[Opening Supplied material section]

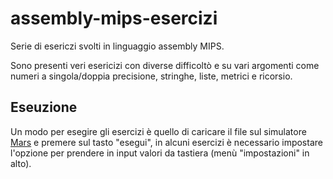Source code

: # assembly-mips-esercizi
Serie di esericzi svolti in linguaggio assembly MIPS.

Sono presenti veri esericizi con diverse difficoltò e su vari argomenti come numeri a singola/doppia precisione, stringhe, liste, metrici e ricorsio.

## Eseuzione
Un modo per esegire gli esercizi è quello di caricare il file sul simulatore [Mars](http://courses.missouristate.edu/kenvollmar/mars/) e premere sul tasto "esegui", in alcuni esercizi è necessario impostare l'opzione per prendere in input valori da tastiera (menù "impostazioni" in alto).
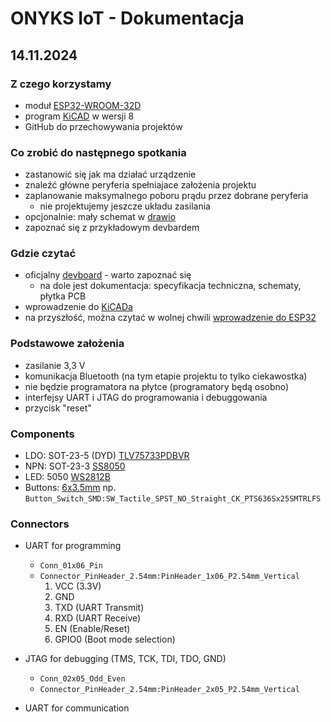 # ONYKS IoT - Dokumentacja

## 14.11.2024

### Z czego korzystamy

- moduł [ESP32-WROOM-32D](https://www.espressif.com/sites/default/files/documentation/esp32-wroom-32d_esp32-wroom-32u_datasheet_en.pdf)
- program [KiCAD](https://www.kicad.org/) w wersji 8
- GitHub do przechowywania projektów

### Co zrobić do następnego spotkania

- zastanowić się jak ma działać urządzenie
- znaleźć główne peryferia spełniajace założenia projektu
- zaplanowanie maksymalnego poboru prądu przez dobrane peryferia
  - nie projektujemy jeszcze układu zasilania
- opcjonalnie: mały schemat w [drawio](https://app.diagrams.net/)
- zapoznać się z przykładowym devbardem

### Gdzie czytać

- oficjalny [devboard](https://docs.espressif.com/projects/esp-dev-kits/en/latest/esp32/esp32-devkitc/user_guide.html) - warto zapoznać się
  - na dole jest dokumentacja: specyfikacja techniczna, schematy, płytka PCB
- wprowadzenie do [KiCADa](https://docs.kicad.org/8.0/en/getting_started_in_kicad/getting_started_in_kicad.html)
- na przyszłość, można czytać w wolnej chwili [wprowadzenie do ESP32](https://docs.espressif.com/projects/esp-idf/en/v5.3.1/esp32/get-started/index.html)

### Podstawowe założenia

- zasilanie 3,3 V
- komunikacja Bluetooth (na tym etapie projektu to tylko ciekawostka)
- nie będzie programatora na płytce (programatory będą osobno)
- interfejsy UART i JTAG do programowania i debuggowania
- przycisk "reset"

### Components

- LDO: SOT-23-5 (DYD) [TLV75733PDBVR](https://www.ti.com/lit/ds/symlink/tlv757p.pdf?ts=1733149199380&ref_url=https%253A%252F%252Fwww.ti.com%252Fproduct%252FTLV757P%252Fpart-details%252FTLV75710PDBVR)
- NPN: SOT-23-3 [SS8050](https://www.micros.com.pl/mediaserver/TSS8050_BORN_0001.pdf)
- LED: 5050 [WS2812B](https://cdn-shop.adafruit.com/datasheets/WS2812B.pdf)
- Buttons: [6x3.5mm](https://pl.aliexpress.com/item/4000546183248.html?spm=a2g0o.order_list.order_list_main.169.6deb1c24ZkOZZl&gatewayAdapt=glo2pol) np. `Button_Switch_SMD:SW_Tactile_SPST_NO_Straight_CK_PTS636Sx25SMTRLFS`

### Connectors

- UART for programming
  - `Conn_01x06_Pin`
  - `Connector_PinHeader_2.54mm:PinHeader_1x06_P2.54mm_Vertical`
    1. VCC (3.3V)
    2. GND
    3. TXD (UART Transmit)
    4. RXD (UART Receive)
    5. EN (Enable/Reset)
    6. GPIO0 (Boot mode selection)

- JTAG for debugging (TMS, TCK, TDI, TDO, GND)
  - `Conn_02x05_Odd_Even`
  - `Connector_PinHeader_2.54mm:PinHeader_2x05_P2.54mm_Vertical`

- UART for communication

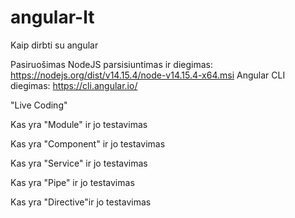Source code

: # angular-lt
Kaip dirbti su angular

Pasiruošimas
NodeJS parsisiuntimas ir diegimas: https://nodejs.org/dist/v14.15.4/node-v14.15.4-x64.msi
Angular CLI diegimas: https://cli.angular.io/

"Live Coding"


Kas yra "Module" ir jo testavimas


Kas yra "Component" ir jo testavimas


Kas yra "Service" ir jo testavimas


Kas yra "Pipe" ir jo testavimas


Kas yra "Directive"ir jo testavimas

[Closing Supplied material section]
[Opening Supplied material section]

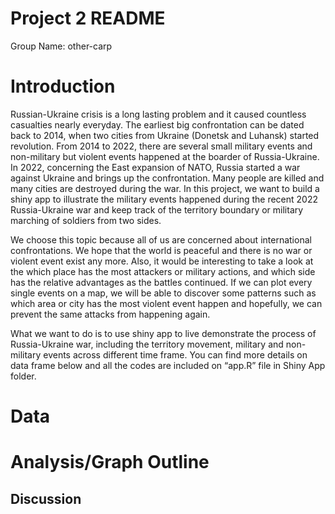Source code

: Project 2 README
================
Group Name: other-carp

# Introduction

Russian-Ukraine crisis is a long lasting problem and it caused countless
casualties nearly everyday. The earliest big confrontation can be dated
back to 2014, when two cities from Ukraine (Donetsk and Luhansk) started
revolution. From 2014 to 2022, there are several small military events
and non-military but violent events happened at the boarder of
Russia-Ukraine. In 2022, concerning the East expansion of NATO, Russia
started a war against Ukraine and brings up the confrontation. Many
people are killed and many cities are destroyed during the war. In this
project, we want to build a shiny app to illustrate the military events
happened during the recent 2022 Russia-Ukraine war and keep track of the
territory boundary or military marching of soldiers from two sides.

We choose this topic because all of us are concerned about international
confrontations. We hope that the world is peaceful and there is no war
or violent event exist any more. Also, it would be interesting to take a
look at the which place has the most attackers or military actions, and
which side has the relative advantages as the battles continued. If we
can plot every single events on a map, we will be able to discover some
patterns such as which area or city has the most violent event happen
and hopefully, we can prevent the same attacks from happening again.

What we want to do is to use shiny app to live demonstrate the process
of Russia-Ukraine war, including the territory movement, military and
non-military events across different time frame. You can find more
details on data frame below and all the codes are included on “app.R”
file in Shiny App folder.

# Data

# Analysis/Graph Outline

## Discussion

[Closing Supplied material section]

Work instructions:
Starting from the line with "- zaplanowanie maksymalnego" in the records above, repeat each line exactly until you have written the line with "NodeJS parsisiuntimas ir", then stop; drop the pictures.

Answer space:
- zaplanowanie maksymalnego poboru prądu przez dobrane peryferia
  - nie projektujemy jeszcze układu zasilania
- opcjonalnie: mały schemat w [drawio](https://app.diagrams.net/)
- zapoznać się z przykładowym devbardem

### Gdzie czytać

- oficjalny [devboard](https://docs.espressif.com/projects/esp-dev-kits/en/latest/esp32/esp32-devkitc/user_guide.html) - warto zapoznać się
  - na dole jest dokumentacja: specyfikacja techniczna, schematy, płytka PCB
- wprowadzenie do [KiCADa](https://docs.kicad.org/8.0/en/getting_started_in_kicad/getting_started_in_kicad.html)
- na przyszłość, można czytać w wolnej chwili [wprowadzenie do ESP32](https://docs.espressif.com/projects/esp-idf/en/v5.3.1/esp32/get-started/index.html)

### Podstawowe założenia

- zasilanie 3,3 V
- komunikacja Bluetooth (na tym etapie projektu to tylko ciekawostka)
- nie będzie programatora na płytce (programatory będą osobno)
- interfejsy UART i JTAG do programowania i debuggowania
- przycisk "reset"

### Components

- LDO: SOT-23-5 (DYD) [TLV75733PDBVR](https://www.ti.com/lit/ds/symlink/tlv757p.pdf?ts=1733149199380&ref_url=https%253A%252F%252Fwww.ti.com%252Fproduct%252FTLV757P%252Fpart-details%252FTLV75710PDBVR)
- NPN: SOT-23-3 [SS8050](https://www.micros.com.pl/mediaserver/TSS8050_BORN_0001.pdf)
- LED: 5050 [WS2812B](https://cdn-shop.adafruit.com/datasheets/WS2812B.pdf)
- Buttons: [6x3.5mm](https://pl.aliexpress.com/item/4000546183248.html?spm=a2g0o.order_list.order_list_main.169.6deb1c24ZkOZZl&gatewayAdapt=glo2pol) np. `Button_Switch_SMD:SW_Tactile_SPST_NO_Straight_CK_PTS636Sx25SMTRLFS`

### Connectors

- UART for programming
  - `Conn_01x06_Pin`
  - `Connector_PinHeader_2.54mm:PinHeader_1x06_P2.54mm_Vertical`
    1. VCC (3.3V)
    2. GND
    3. TXD (UART Transmit)
    4. RXD (UART Receive)
    5. EN (Enable/Reset)
    6. GPIO0 (Boot mode selection)

- JTAG for debugging (TMS, TCK, TDI, TDO, GND)
  - `Conn_02x05_Odd_Even`
  - `Connector_PinHeader_2.54mm:PinHeader_2x05_P2.54mm_Vertical`

- UART for communication

Source code

: # angular-lt
Kaip dirbti su angular

Pasiruošimas
NodeJS parsisiuntimas ir diegimas: https://nodejs.org/dist/v14.15.4/node-v14.15.4-x64.msi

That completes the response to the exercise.